* [Required work]: In your copy, repeat each record exactly and include no pictures.

[Supplied records — start]

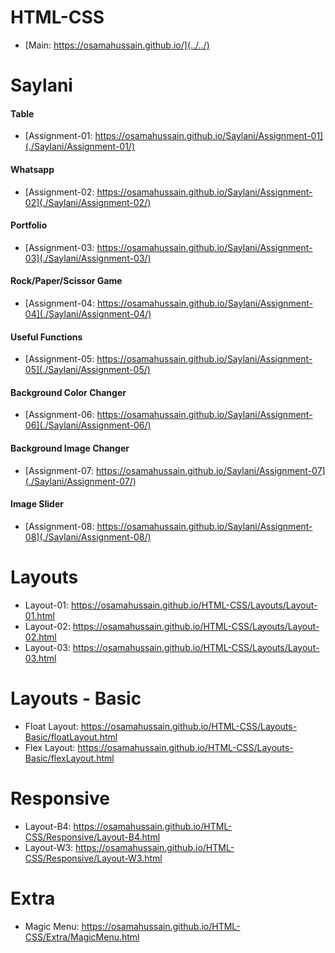 # HTML-CSS

- [Main: https://osamahussain.github.io/](../../)

# Saylani

#### Table

- [Assignment-01: https://osamahussain.github.io/Saylani/Assignment-01](./Saylani/Assignment-01/)

#### Whatsapp

- [Assignment-02: https://osamahussain.github.io/Saylani/Assignment-02](./Saylani/Assignment-02/)

#### Portfolio

- [Assignment-03: https://osamahussain.github.io/Saylani/Assignment-03](./Saylani/Assignment-03/)

#### Rock/Paper/Scissor Game

- [Assignment-04: https://osamahussain.github.io/Saylani/Assignment-04](./Saylani/Assignment-04/)

#### Useful Functions

- [Assignment-05: https://osamahussain.github.io/Saylani/Assignment-05](./Saylani/Assignment-05/)

#### Background Color Changer

- [Assignment-06: https://osamahussain.github.io/Saylani/Assignment-06](./Saylani/Assignment-06/)

#### Background Image Changer

- [Assignment-07: https://osamahussain.github.io/Saylani/Assignment-07](./Saylani/Assignment-07/)

#### Image Slider

- [Assignment-08: https://osamahussain.github.io/Saylani/Assignment-08](./Saylani/Assignment-08/)

# Layouts

- Layout-01: https://osamahussain.github.io/HTML-CSS/Layouts/Layout-01.html
- Layout-02: https://osamahussain.github.io/HTML-CSS/Layouts/Layout-02.html
- Layout-03: https://osamahussain.github.io/HTML-CSS/Layouts/Layout-03.html

# Layouts - Basic

- Float Layout: https://osamahussain.github.io/HTML-CSS/Layouts-Basic/floatLayout.html
- Flex Layout: https://osamahussain.github.io/HTML-CSS/Layouts-Basic/flexLayout.html

# Responsive

- Layout-B4: https://osamahussain.github.io/HTML-CSS/Responsive/Layout-B4.html
- Layout-W3: https://osamahussain.github.io/HTML-CSS/Responsive/Layout-W3.html

# Extra

- Magic Menu: https://osamahussain.github.io/HTML-CSS/Extra/MagicMenu.html
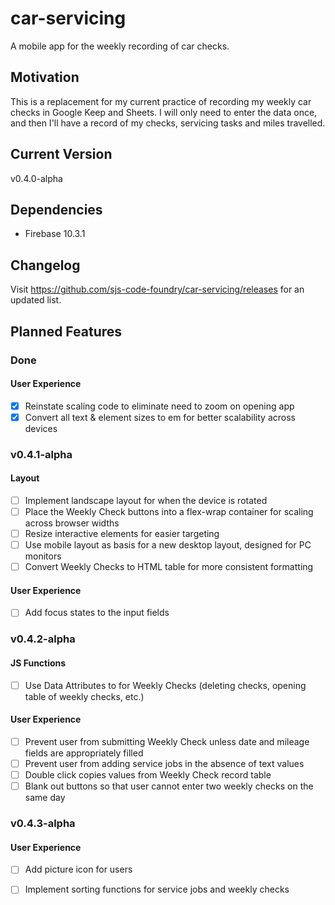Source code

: # car-servicing
A mobile app for the weekly recording of car checks.
## Motivation
This is a replacement for my current practice of recording my weekly car checks in Google Keep and Sheets.  I will only need to enter the data once, and then I'll have a record of my checks, servicing tasks and miles travelled.
## Current Version
v0.4.0-alpha
## Dependencies
- Firebase 10.3.1
## Changelog
Visit https://github.com/sjs-code-foundry/car-servicing/releases for an updated list.
## Planned Features
### Done
#### User Experience
- [x] Reinstate scaling code to eliminate need to zoom on opening app
- [x] Convert all text & element sizes to em for better scalability across devices
### v0.4.1-alpha
#### Layout
- [ ] Implement landscape layout for when the device is rotated
- [ ] Place the Weekly Check buttons into a flex-wrap container for scaling across browser widths
- [ ] Resize interactive elements for easier targeting
- [ ] Use mobile layout as basis for a new desktop layout, designed for PC monitors
- [ ] Convert Weekly Checks to HTML table for more consistent formatting
#### User Experience
- [ ] Add focus states to the input fields
### v0.4.2-alpha
#### JS Functions
- [ ] Use Data Attributes to for Weekly Checks (deleting checks, opening table of weekly checks, etc.)
#### User Experience
- [ ] Prevent user from submitting Weekly Check unless date and mileage fields are appropriately filled
- [ ] Prevent user from adding service jobs in the absence of text values
- [ ] Double click copies values from Weekly Check record table
- [ ] Blank out buttons so that user cannot enter two weekly checks on the same day
### v0.4.3-alpha
#### User Experience
- [ ] Add picture icon for users
- [ ] Implement sorting functions for service jobs and weekly checks

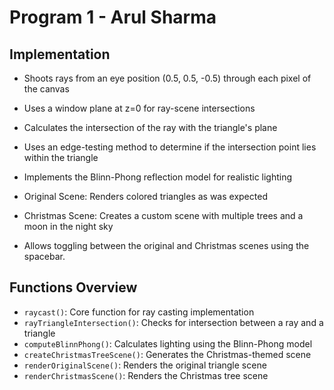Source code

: # Program 1 - Arul Sharma

## Implementation

   - Shoots rays from an eye position (0.5, 0.5, -0.5) through each pixel of the canvas
   - Uses a window plane at z=0 for ray-scene intersections
   - Calculates the intersection of the ray with the triangle's plane
   - Uses an edge-testing method to determine if the intersection point lies within the triangle
   - Implements the Blinn-Phong reflection model for realistic lighting


   - Original Scene: Renders colored triangles as was expected
   - Christmas Scene: Creates a custom scene with multiple trees and a moon in the night sky
   - Allows toggling between the original and Christmas scenes using the spacebar.


## Functions Overview

- `raycast()`: Core function for ray casting implementation
- `rayTriangleIntersection()`: Checks for intersection between a ray and a triangle
- `computeBlinnPhong()`: Calculates lighting using the Blinn-Phong model
- `createChristmasTreeScene()`: Generates the Christmas-themed scene
- `renderOriginalScene()`: Renders the original triangle scene
- `renderChristmasScene()`: Renders the Christmas tree scene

[Supplied records — finish]

* [Response to this task]:
 # HTML-CSS

- [Main: https://osamahussain.github.io/](../../)

# Saylani

#### Table

- [Assignment-01: https://osamahussain.github.io/Saylani/Assignment-01](./Saylani/Assignment-01/)

#### Whatsapp

- [Assignment-02: https://osamahussain.github.io/Saylani/Assignment-02](./Saylani/Assignment-02/)

#### Portfolio

- [Assignment-03: https://osamahussain.github.io/Saylani/Assignment-03](./Saylani/Assignment-03/)

#### Rock/Paper/Scissor Game

- [Assignment-04: https://osamahussain.github.io/Saylani/Assignment-04](./Saylani/Assignment-04/)

#### Useful Functions

- [Assignment-05: https://osamahussain.github.io/Saylani/Assignment-05](./Saylani/Assignment-05/)

#### Background Color Changer

- [Assignment-06: https://osamahussain.github.io/Saylani/Assignment-06](./Saylani/Assignment-06/)

#### Background Image Changer

- [Assignment-07: https://osamahussain.github.io/Saylani/Assignment-07](./Saylani/Assignment-07/)

#### Image Slider

- [Assignment-08: https://osamahussain.github.io/Saylani/Assignment-08](./Saylani/Assignment-08/)

# Layouts

- Layout-01: https://osamahussain.github.io/HTML-CSS/Layouts/Layout-01.html
- Layout-02: https://osamahussain.github.io/HTML-CSS/Layouts/Layout-02.html
- Layout-03: https://osamahussain.github.io/HTML-CSS/Layouts/Layout-03.html

# Layouts - Basic

- Float Layout: https://osamahussain.github.io/HTML-CSS/Layouts-Basic/floatLayout.html
- Flex Layout: https://osamahussain.github.io/HTML-CSS/Layouts-Basic/flexLayout.html

# Responsive

- Layout-B4: https://osamahussain.github.io/HTML-CSS/Responsive/Layout-B4.html
- Layout-W3: https://osamahussain.github.io/HTML-CSS/Responsive/Layout-W3.html

# Extra

- Magic Menu: https://osamahussain.github.io/HTML-CSS/Extra/MagicMenu.html
Source code

: # car-servicing
A mobile app for the weekly recording of car checks.
## Motivation
This is a replacement for my current practice of recording my weekly car checks in Google Keep and Sheets.  I will only need to enter the data once, and then I'll have a record of my checks, servicing tasks and miles travelled.
## Current Version
v0.4.0-alpha
## Dependencies
- Firebase 10.3.1
## Changelog
Visit https://github.com/sjs-code-foundry/car-servicing/releases for an updated list.
## Planned Features
### Done
#### User Experience
- [x] Reinstate scaling code to eliminate need to zoom on opening app
- [x] Convert all text & element sizes to em for better scalability across devices
### v0.4.1-alpha
#### Layout
- [ ] Implement landscape layout for when the device is rotated
- [ ] Place the Weekly Check buttons into a flex-wrap container for scaling across browser widths
- [ ] Resize interactive elements for easier targeting
- [ ] Use mobile layout as basis for a new desktop layout, designed for PC monitors
- [ ] Convert Weekly Checks to HTML table for more consistent formatting
#### User Experience
- [ ] Add focus states to the input fields
### v0.4.2-alpha
#### JS Functions
- [ ] Use Data Attributes to for Weekly Checks (deleting checks, opening table of weekly checks, etc.)
#### User Experience
- [ ] Prevent user from submitting Weekly Check unless date and mileage fields are appropriately filled
- [ ] Prevent user from adding service jobs in the absence of text values
- [ ] Double click copies values from Weekly Check record table
- [ ] Blank out buttons so that user cannot enter two weekly checks on the same day
### v0.4.3-alpha
#### User Experience
- [ ] Add picture icon for users
- [ ] Implement sorting functions for service jobs and weekly checks

Source code

: # Program 1 - Arul Sharma

## Implementation

   - Shoots rays from an eye position (0.5, 0.5, -0.5) through each pixel of the canvas
   - Uses a window plane at z=0 for ray-scene intersections
   - Calculates the intersection of the ray with the triangle's plane
   - Uses an edge-testing method to determine if the intersection point lies within the triangle
   - Implements the Blinn-Phong reflection model for realistic lighting


   - Original Scene: Renders colored triangles as was expected
   - Christmas Scene: Creates a custom scene with multiple trees and a moon in the night sky
   - Allows toggling between the original and Christmas scenes using the spacebar.


## Functions Overview

- `raycast()`: Core function for ray casting implementation
- `rayTriangleIntersection()`: Checks for intersection between a ray and a triangle
- `computeBlinnPhong()`: Calculates lighting using the Blinn-Phong model
- `createChristmasTreeScene()`: Generates the Christmas-themed scene
- `renderOriginalScene()`: Renders the original triangle scene
- `renderChristmasScene()`: Renders the Christmas tree scene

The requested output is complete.